Though last week’s news that a Jersey City developer was bailing on an East Market apartment tower caused concern the market could be getting saturated, Gilles Duranton, chair of Penn’s Real Estate Department, dismisses the likelihood of a major problem. He acknowledged the possibility of too many new expensive apartments being built but argued the increase in permits could be Philadelphia reaching a normal level of development. If 4,000 new units are constructed every year, it would equal about 1 percent of Philadelphia’s existing housing supply. Duranton said it’s not uncommon for new construction units in big cities to account for between 2-to-4 percent of their total housing stock.

“After 10 years that’s only 10 percent increase in the stock,” he said of a 4,000 building permits per year rate. “Even if it goes wrong we end up with a surplus of 5 percent. Some parts of the condo market and the penthouse market that could sell for $5 million will only sell for three. I’m not going to cry. … It’s hard to imagine a catastrophe with reasonably small numbers at stake.”  
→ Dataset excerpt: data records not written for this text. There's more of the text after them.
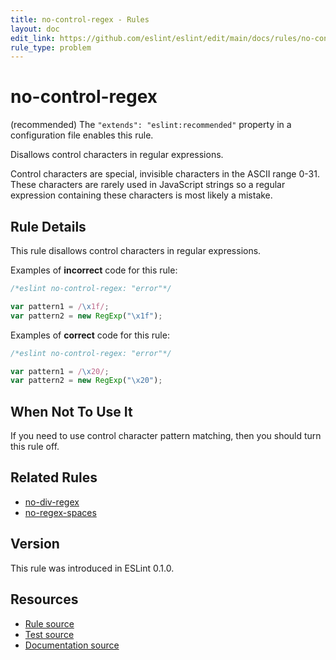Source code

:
 ```yaml
---
title: no-control-regex - Rules
layout: doc
edit_link: https://github.com/eslint/eslint/edit/main/docs/rules/no-control-regex.md
rule_type: problem
---
```

<!-- Note: No pull requests accepted for this file. See README.md in the root directory for details. -->

# no-control-regex

(recommended) The `"extends": "eslint:recommended"` property in a configuration file enables this rule.

Disallows control characters in regular expressions.

Control characters are special, invisible characters in the ASCII range 0-31. These characters are rarely used in JavaScript strings so a regular expression containing these characters is most likely a mistake.

## Rule Details

This rule disallows control characters in regular expressions.

Examples of **incorrect** code for this rule:

```js
/*eslint no-control-regex: "error"*/

var pattern1 = /\x1f/;
var pattern2 = new RegExp("\x1f");
```

Examples of **correct** code for this rule:

```js
/*eslint no-control-regex: "error"*/

var pattern1 = /\x20/;
var pattern2 = new RegExp("\x20");
```

## When Not To Use It

If you need to use control character pattern matching, then you should turn this rule off.

## Related Rules

* [no-div-regex](no-div-regex)
* [no-regex-spaces](no-regex-spaces)

## Version

This rule was introduced in ESLint 0.1.0.

## Resources

* [Rule source](https://github.com/eslint/eslint/tree/HEAD/lib/rules/no-control-regex.js)
* [Test source](https://github.com/eslint/eslint/tree/HEAD/tests/lib/rules/no-control-regex.js)
* [Documentation source](https://github.com/eslint/eslint/tree/HEAD/docs/rules/no-control-regex.md)
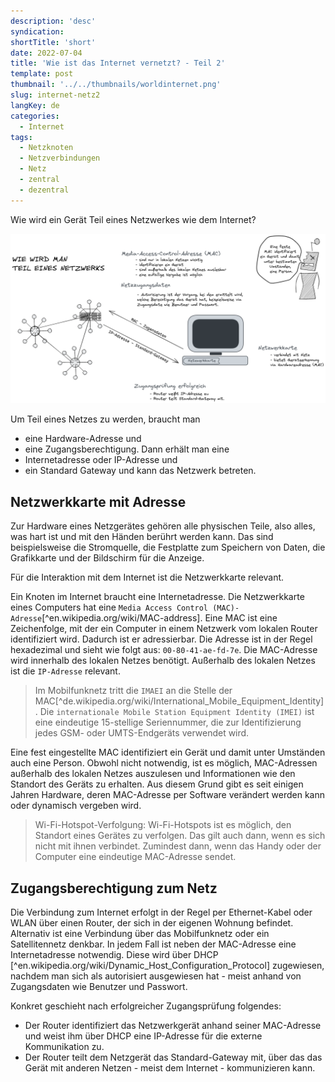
 ```yaml
---
description: 'desc'
syndication:
shortTitle: 'short'
date: 2022-07-04
title: 'Wie ist das Internet vernetzt? - Teil 2'
template: post
thumbnail: '../../thumbnails/worldinternet.png'
slug: internet-netz2
langKey: de
categories:
  - Internet
tags:
  - Netzknoten
  - Netzverbindungen
  - Netz
  - zentral
  - dezentral
---
```



Wie wird ein Gerät Teil eines Netzwerkes wie dem Internet? 

![Wie wird ein Gerät Teil eines Netzwerkes?](images/1b.png)

Um Teil eines Netzes zu werden, braucht man 
- eine Hardware-Adresse und 
- eine Zugangsberechtigung.
Dann erhält man eine 
- Internetadresse oder IP-Adresse und 
- ein Standard Gateway
und kann das Netzwerk betreten.

## Netzwerkkarte mit Adresse

Zur Hardware eines Netzgerätes gehören alle physischen Teile, also alles, was hart ist und mit den Händen berührt werden kann. Das sind beispielsweise die Stromquelle, die Festplatte zum Speichern von Daten, die Grafikkarte und der Bildschirm für die Anzeige. 

Für die Interaktion mit dem Internet ist die Netzwerkkarte relevant.

Ein Knoten im Internet braucht eine Internetadresse. Die Netzwerkkarte eines Computers hat eine `Media Access Control (MAC)-Adresse`[^en.wikipedia.org/wiki/MAC-address]. Eine MAC ist eine Zeichenfolge, mit der ein Computer in einem Netzwerk vom lokalen Router identifiziert wird. Dadurch ist er adressierbar. Die Adresse ist in der Regel hexadezimal und sieht wie folgt aus: `00-80-41-ae-fd-7e`. Die MAC-Adresse wird innerhalb des lokalen Netzes benötigt. Außerhalb des lokalen Netzes ist die `IP-Adresse` relevant. 

> Im Mobilfunknetz tritt die `IMAEI` an die Stelle der MAC[^de.wikipedia.org/wiki/International_Mobile_Equipment_Identity]. Die `internationale Mobile Station Equipment Identity (IMEI)` ist eine eindeutige 15-stellige Seriennummer, die zur Identifizierung jedes GSM- oder UMTS-Endgeräts verwendet wird.

Eine fest eingestellte MAC identifiziert ein Gerät und damit unter Umständen auch eine Person. Obwohl nicht notwendig, ist es möglich, MAC-Adressen außerhalb des lokalen Netzes auszulesen und Informationen wie den Standort des Geräts zu erhalten. Aus diesem Grund gibt es seit einigen Jahren Hardware, deren MAC-Adresse per Software verändert werden kann oder dynamisch vergeben wird. 

> Wi-Fi-Hotspot-Verfolgung: Wi-Fi-Hotspots ist es möglich, den Standort eines Gerätes zu verfolgen. Das gilt auch dann, wenn es sich nicht mit ihnen verbindet. Zumindest dann, wenn das Handy oder der Computer eine eindeutige MAC-Adresse sendet.

## Zugangsberechtigung zum Netz

Die Verbindung zum Internet erfolgt in der Regel per Ethernet-Kabel oder WLAN über einen Router, der sich in der eigenen Wohnung befindet. Alternativ ist eine Verbindung über das Mobilfunknetz oder ein Satellitennetz denkbar. In jedem Fall ist neben der MAC-Adresse eine Internetadresse notwendig. Diese wird über DHCP [^en.wikipedia.org/wiki/Dynamic_Host_Configuration_Protocol] zugewiesen, nachdem man sich als autorisiert ausgewiesen hat - meist anhand von Zugangsdaten wie Benutzer und Passwort. 

Konkret geschieht nach erfolgreicher Zugangsprüfung folgendes:
- Der Router identifiziert das Netzwerkgerät anhand seiner MAC-Adresse und weist ihm über DHCP eine IP-Adresse für die externe Kommunikation zu.
- Der Router teilt dem Netzgerät das Standard-Gateway mit, über das das Gerät mit anderen Netzen - meist dem Internet - kommunizieren kann.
This extreme emphasis on high-end development, not unusual in other big cities, appears to be a new phenomenon for Philadelphia, which has seen its number of households making $100,000 or more per year grow from 47,000 in 2005 to 97,000 in 2015. At the height of the real estate bubble, in 2007, the median rent for all the new construction was much lower than it is for today’s new construction. Census data shows that in 2007 the median rent on the newest housing, those built in 2005 or later, was $664, or about equal to median rent of the entire city at the time.  

Gillen would prefer Philadelphia get more medium-to-lower priced developments. He just doesn’t think it’s realistic because of expensive construction costs. Workers in Philadelphia’s union-dominated construction sector make about $28 an hour, according to the Bureau of Labor Statistics. The national average is closer to $23.

“We have New York consumption costs,” Gillen said.

Feibush blames zoning laws that sometimes prevent high density developments. He pointed out two similarly sized projects of his on South Street as an example. One of them zoned for higher density features 34 units. For the other they could only do 17, with the apartments being larger and more expensive than at the other building. Feibush said he would prefer the choice of more, smaller apartments like in the first option as it would’ve led to more money for the developer and cheaper rent for the tenants. But, he said, it’s not possible given the zoning regulations.

“The problem in Philly is that it’s harder to build the (less-expensive) units (OCF is) building than the more expensive ones,” he said. “And yet there are more people looking for less-expensive units. So you end up with an environment where we are in short supply.”

Zillow real estate data
Zillow

In housing there’s something called a filtering effect. It basically suggests an emphasis on high-end housing can benefit everyone because the people who can afford the high end will leave behind housing that can become affordable for medium-income people, who leave behind housing that can become affordable for lower-income people. While this large supply of high-end apartments could lead to a filtering effect in the future, there’s a problem with this now in Philly.

Zillow’s Aaron Terrazas said the lack of building in Philly and similar cities in the 1990s, along with higher rates of homeownership at the time, could mean a shortage of medium-tier rentals now. Instead of finding an apartment built 20 years ago that was once considered top of the line, people with average incomes seeking to rent are likely forced to find something older and outdated. About 55 percent of Philadelphia’s housing stock was built before 1950.  

So most anyone who wants to rent something reasonably new in Philadelphia will have to expect to pay up. And if supply continues to stay low for anything that’s not high end, rental prices for everything else could increase at disproportionate rates, too, to the point where more Philadelphians could be forced to spend more than a third of their income on housing.    

“We have some wiggle room before we hit that threshold,” Gillen said, “but it is trending in the wrong direction.”